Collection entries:
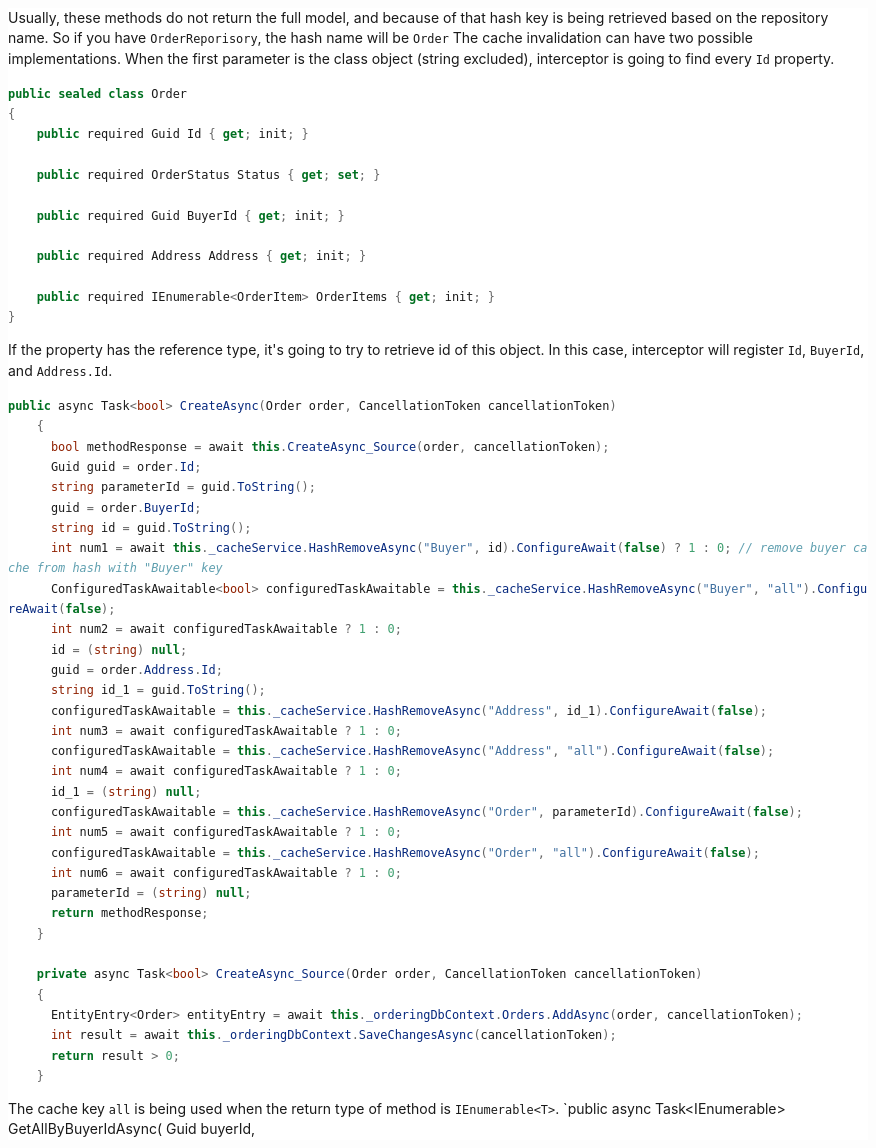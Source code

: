 Usually, these methods do not return the full model, and because of that hash key is being retrieved based on the repository name. So if you have `OrderReporisory`, the hash name will be `Order`
The cache invalidation can have two possible implementations. When the first parameter is the class object (string excluded), interceptor is going to find every `Id` property.
```cs
public sealed class Order
{
    public required Guid Id { get; init; }
    
    public required OrderStatus Status { get; set; }

    public required Guid BuyerId { get; init; }

    public required Address Address { get; init; }
    
    public required IEnumerable<OrderItem> OrderItems { get; init; }
}
```
If the property has the reference type, it's going to try to retrieve id of this object. In this case, interceptor will register `Id`, `BuyerId`, and `Address.Id`.
```cs
public async Task<bool> CreateAsync(Order order, CancellationToken cancellationToken)
    {
      bool methodResponse = await this.CreateAsync_Source(order, cancellationToken);
      Guid guid = order.Id;
      string parameterId = guid.ToString();
      guid = order.BuyerId;
      string id = guid.ToString();
      int num1 = await this._cacheService.HashRemoveAsync("Buyer", id).ConfigureAwait(false) ? 1 : 0; // remove buyer cache from hash with "Buyer" key
      ConfiguredTaskAwaitable<bool> configuredTaskAwaitable = this._cacheService.HashRemoveAsync("Buyer", "all").ConfigureAwait(false);
      int num2 = await configuredTaskAwaitable ? 1 : 0;
      id = (string) null;
      guid = order.Address.Id;
      string id_1 = guid.ToString();
      configuredTaskAwaitable = this._cacheService.HashRemoveAsync("Address", id_1).ConfigureAwait(false);
      int num3 = await configuredTaskAwaitable ? 1 : 0;
      configuredTaskAwaitable = this._cacheService.HashRemoveAsync("Address", "all").ConfigureAwait(false);
      int num4 = await configuredTaskAwaitable ? 1 : 0;
      id_1 = (string) null;
      configuredTaskAwaitable = this._cacheService.HashRemoveAsync("Order", parameterId).ConfigureAwait(false);
      int num5 = await configuredTaskAwaitable ? 1 : 0;
      configuredTaskAwaitable = this._cacheService.HashRemoveAsync("Order", "all").ConfigureAwait(false);
      int num6 = await configuredTaskAwaitable ? 1 : 0;
      parameterId = (string) null;
      return methodResponse;
    }

    private async Task<bool> CreateAsync_Source(Order order, CancellationToken cancellationToken)
    {
      EntityEntry<Order> entityEntry = await this._orderingDbContext.Orders.AddAsync(order, cancellationToken);
      int result = await this._orderingDbContext.SaveChangesAsync(cancellationToken);
      return result > 0;
    }
```
The cache key `all` is being used when the return type of method is `IEnumerable<T>`.
`public async Task<IEnumerable<Order>> GetAllByBuyerIdAsync(
      Guid buyerId,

§ **WHAT THIS TASK INVOLVES**: Report every line of the entries that carries the word "required".

§ **THE ANSWER**:
    public required Guid Id { get; init; }
    public required OrderStatus Status { get; set; }
    public required Guid BuyerId { get; init; }
    public required Address Address { get; init; }
    public required IEnumerable<OrderItem> OrderItems { get; init; }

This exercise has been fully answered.